:: The input
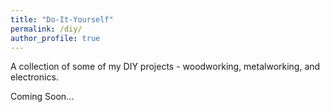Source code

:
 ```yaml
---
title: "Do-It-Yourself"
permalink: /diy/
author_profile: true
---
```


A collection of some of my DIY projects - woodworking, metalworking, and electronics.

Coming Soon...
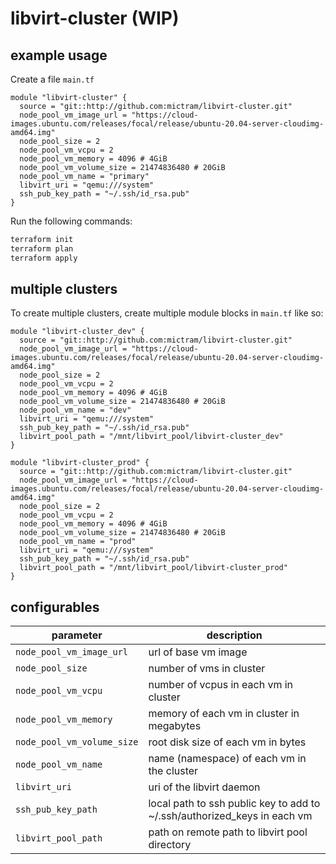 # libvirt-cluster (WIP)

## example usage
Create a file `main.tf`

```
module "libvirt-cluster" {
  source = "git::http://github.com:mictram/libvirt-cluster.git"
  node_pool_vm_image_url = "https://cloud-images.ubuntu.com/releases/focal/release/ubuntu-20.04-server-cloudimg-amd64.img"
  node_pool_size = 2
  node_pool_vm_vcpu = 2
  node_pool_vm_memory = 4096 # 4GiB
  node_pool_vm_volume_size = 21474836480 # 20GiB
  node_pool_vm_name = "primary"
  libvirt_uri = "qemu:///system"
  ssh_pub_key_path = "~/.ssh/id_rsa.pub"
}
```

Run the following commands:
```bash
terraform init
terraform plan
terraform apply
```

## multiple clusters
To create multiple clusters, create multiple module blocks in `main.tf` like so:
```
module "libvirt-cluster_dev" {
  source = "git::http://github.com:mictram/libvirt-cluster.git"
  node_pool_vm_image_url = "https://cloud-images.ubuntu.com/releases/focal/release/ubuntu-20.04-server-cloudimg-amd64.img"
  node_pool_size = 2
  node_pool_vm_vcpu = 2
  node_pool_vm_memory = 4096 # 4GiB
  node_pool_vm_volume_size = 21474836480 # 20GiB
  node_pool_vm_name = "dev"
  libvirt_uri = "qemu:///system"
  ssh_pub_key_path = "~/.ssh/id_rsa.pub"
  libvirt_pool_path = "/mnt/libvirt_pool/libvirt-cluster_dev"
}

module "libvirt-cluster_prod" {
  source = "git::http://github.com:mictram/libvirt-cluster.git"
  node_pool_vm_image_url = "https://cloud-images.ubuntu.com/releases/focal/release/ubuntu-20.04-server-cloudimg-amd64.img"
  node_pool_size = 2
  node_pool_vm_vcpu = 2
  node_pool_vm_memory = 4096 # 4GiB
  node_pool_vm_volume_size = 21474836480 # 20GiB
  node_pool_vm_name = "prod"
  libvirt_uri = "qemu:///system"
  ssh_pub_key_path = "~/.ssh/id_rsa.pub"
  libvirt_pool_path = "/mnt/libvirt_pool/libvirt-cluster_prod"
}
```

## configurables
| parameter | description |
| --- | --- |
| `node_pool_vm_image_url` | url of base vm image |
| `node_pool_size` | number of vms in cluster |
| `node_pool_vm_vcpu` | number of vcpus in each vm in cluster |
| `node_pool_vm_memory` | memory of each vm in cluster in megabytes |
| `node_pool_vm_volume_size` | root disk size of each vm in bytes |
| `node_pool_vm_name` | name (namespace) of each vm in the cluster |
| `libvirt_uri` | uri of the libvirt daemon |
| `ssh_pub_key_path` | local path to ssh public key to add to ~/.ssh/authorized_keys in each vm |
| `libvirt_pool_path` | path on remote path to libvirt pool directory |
::::
:: The input
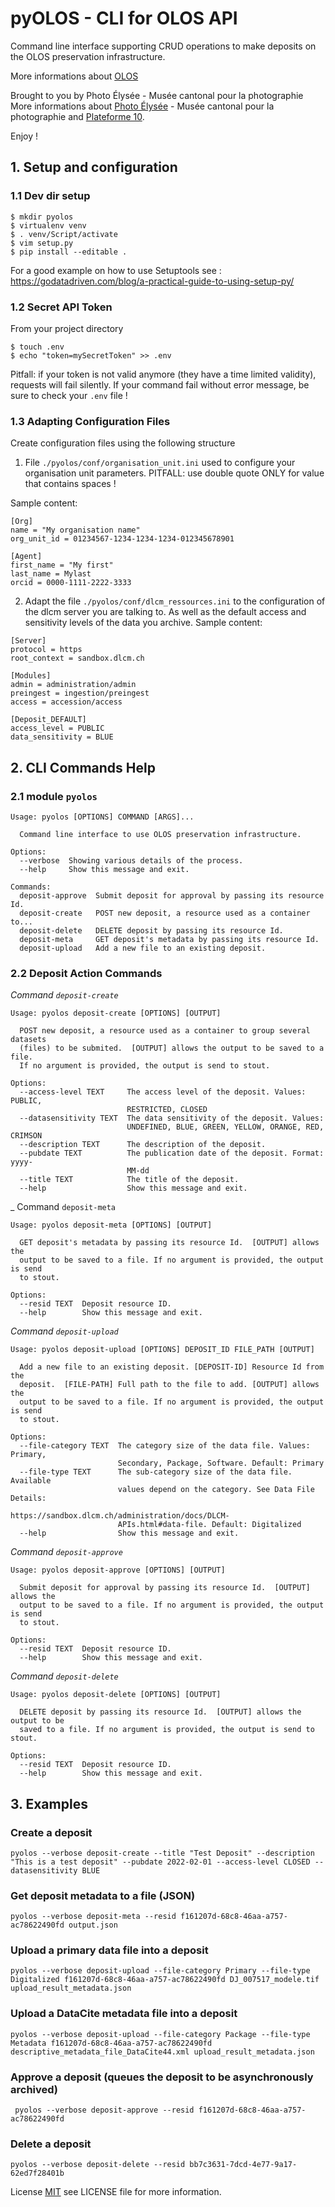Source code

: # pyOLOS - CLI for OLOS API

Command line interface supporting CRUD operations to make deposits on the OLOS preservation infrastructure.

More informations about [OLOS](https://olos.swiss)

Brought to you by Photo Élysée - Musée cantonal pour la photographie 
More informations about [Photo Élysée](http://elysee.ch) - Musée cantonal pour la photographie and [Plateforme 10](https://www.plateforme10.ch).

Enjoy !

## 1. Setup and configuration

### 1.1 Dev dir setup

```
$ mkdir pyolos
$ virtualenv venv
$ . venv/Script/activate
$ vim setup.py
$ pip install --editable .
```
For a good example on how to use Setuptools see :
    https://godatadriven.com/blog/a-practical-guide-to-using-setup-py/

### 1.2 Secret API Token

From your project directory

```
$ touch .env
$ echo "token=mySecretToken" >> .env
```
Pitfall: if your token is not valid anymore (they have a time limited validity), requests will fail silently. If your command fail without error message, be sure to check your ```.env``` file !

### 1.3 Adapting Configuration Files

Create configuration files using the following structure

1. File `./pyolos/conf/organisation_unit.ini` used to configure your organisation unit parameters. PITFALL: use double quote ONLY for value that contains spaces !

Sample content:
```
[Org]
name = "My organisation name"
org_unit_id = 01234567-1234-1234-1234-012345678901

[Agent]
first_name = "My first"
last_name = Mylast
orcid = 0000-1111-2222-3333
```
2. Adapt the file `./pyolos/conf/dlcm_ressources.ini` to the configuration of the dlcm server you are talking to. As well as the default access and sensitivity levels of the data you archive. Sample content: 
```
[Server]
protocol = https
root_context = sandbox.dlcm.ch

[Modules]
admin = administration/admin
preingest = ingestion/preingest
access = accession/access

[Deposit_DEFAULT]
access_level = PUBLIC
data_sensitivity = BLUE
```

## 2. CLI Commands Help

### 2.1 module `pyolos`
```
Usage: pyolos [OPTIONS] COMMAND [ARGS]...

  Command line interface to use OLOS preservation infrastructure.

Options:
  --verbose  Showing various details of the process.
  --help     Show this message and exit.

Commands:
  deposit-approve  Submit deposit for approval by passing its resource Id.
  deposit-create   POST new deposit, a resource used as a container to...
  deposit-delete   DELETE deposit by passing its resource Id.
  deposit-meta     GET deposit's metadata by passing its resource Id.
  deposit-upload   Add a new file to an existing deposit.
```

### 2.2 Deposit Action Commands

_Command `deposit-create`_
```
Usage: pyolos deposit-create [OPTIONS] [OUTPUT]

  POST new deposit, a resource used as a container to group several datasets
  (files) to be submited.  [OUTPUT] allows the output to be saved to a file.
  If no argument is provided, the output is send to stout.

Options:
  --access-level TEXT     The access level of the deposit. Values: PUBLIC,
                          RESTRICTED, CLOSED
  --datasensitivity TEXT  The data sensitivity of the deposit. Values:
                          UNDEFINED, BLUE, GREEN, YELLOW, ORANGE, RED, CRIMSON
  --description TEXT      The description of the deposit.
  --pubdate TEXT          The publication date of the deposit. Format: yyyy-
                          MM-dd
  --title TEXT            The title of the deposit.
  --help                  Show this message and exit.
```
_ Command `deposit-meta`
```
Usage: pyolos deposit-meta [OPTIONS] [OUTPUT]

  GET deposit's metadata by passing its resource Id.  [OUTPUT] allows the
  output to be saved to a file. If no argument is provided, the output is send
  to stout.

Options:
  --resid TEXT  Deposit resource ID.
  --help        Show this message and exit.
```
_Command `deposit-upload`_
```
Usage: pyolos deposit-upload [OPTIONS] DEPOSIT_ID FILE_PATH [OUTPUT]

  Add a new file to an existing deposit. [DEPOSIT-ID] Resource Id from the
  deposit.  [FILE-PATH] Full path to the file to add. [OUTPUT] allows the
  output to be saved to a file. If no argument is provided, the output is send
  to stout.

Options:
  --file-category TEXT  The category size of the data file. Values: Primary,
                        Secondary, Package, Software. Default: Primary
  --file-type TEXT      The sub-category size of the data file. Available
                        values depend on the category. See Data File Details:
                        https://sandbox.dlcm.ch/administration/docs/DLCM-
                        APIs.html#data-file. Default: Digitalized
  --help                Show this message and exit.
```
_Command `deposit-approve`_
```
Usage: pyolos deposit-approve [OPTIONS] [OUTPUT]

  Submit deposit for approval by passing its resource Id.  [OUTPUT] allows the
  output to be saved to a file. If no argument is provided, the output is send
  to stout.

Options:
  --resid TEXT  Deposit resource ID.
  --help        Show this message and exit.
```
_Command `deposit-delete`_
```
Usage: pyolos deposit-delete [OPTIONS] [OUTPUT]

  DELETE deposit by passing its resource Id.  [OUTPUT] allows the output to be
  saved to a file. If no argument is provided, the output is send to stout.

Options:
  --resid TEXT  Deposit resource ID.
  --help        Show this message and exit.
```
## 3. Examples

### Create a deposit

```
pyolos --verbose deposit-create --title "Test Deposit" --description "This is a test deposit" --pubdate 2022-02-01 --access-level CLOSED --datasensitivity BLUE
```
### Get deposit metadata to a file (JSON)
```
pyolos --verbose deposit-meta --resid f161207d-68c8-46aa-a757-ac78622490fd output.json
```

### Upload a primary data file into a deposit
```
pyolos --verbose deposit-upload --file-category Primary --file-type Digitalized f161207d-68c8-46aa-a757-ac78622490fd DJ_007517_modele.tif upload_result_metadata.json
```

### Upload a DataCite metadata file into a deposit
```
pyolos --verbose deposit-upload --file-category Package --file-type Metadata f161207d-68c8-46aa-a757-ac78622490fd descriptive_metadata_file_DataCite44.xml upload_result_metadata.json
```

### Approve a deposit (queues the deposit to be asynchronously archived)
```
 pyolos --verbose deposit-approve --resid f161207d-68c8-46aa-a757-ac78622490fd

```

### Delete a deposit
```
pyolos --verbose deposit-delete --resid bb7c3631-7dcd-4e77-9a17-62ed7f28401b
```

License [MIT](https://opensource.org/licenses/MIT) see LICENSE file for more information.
::::
:: The input
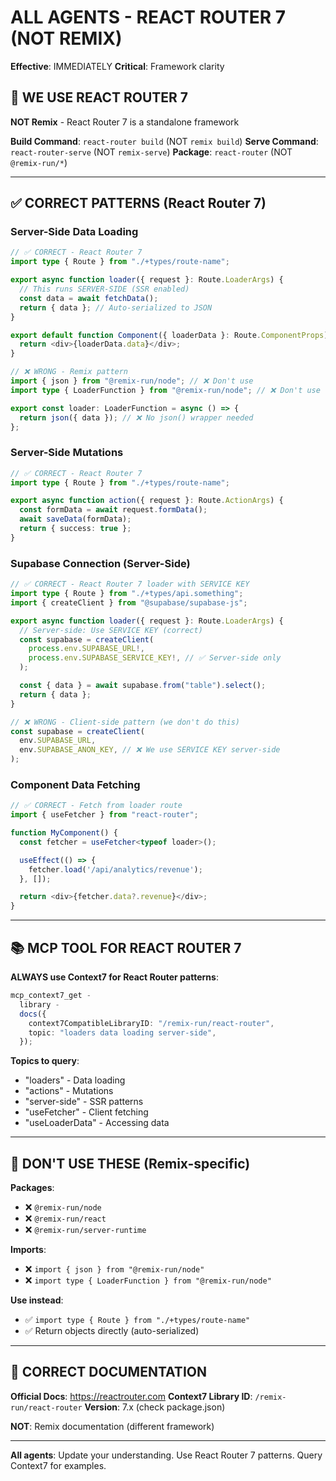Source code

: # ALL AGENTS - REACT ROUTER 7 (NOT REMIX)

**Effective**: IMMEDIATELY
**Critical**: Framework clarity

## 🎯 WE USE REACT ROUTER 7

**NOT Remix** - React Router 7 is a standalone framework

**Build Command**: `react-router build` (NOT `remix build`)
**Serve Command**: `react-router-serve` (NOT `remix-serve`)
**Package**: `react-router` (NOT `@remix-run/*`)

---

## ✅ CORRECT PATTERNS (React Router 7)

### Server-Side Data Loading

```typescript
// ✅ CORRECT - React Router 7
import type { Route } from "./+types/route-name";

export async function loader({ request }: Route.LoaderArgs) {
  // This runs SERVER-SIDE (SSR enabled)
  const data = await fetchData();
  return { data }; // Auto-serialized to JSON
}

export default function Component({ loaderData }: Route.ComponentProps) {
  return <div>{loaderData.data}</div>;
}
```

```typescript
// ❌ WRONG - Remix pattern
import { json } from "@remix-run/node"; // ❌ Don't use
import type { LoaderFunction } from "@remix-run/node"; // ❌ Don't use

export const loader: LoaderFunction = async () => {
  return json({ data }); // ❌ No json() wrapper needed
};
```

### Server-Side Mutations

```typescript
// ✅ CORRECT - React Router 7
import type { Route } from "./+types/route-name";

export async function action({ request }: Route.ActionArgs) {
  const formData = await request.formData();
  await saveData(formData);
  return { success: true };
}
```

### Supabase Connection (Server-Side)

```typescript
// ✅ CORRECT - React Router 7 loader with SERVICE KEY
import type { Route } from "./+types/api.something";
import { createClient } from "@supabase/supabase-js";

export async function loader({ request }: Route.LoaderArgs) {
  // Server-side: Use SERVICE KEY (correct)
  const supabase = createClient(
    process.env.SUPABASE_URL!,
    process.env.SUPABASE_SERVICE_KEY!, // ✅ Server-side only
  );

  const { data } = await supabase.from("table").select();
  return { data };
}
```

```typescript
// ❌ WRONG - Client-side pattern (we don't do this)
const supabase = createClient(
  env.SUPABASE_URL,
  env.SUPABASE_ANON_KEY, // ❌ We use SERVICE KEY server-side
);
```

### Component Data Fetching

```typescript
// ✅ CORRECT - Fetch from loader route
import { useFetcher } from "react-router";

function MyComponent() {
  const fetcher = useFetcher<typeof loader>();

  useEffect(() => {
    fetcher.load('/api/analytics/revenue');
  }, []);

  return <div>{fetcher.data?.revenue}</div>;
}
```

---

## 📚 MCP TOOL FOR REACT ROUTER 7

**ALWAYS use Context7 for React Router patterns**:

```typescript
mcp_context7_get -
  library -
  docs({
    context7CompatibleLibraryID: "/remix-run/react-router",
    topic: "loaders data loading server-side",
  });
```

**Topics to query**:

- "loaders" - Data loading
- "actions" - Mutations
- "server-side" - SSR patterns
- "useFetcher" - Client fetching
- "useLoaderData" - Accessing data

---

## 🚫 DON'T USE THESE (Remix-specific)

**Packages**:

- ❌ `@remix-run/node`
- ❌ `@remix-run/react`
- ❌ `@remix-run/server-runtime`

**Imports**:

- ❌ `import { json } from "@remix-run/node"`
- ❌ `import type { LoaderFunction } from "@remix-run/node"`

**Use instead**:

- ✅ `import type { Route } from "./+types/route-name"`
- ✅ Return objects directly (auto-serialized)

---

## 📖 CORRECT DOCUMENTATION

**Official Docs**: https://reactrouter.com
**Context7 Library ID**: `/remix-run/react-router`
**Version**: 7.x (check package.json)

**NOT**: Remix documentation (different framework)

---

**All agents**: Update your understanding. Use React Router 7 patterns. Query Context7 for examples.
::::
Work task - Check each line of the records above for the string "following", and report every line that has it.

Answer to this problem -
Run the following commands:
Create configuration files using the following structure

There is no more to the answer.